When it came to biology, the thing that sparked my urge for exploration was a classic movie. Fantastic Voyage (1966), starring Stephen Boyd and Rachel Welch, was about a team of scientists who shrink themselves down so that they can be injected into a man’s bloodstream in a miniaturized craft to save his life. Even if you haven’t seen it, it has been spoofed many times in popular culture. Futurama borrowed from the concept in the egg-salad sandwich episode, and it was also liberally copied by Family Guy in the episode where Stewie tries to prevent his brother from being born.

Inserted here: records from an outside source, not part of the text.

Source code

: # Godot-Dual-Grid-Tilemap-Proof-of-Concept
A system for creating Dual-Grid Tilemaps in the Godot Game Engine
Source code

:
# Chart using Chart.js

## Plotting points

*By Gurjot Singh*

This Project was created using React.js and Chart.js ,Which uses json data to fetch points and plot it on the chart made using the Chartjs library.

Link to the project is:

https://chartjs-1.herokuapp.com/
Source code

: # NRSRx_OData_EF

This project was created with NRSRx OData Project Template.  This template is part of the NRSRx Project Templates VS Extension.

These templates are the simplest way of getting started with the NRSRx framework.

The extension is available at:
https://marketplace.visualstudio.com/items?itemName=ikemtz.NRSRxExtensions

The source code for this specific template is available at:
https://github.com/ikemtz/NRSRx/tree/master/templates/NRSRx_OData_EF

Seeing things like white and red blood cells and the structure of the internal organs on such a massive scale was incredibly impressive to me at that age. I was fascinated by the fact that the human body has built-in defenses to keep itself healthy, and I was determined to learn more. I saw Fantastic Voyage when I was 8-years-old; at the time my family owned an Intellevision game console. I could probably do a whole series of Forgotten articles about Intellevision games like Deadly Discs of Tron, and others. Suffice to say for now that, after seeing Fantastic Voyage, the idea that I could participate in such a journey actively was going to blow my tiny little mind. 

Sly, sly, slippety sly — the femoral artery is in the thigh!

Enter Microsurgeon. Released in 1982, it was a classic 2D game that charged the player with travelling through the human body to repair different ailments. More than any other game I’ve played in my life to date — I learned while I played Microsurgeon. I hate to bring up the “E” word, but without trying at all this game became the most effective form of edutainment I’ve ever encountered.

The reason for its success in being both entertaining and educational was very simple. It never tried to be educational. The things you learned from playing Microsurgeon were simply a side effect of participating in the gameplay. Children (hell, even adults), hate to feel that they’re being forced into any activity, even if it is beneficial to them. This game side-stepped that landmine altogether by simply saying — “here’s a world to explore, here are your objectives, and here are some weapons … good luck!”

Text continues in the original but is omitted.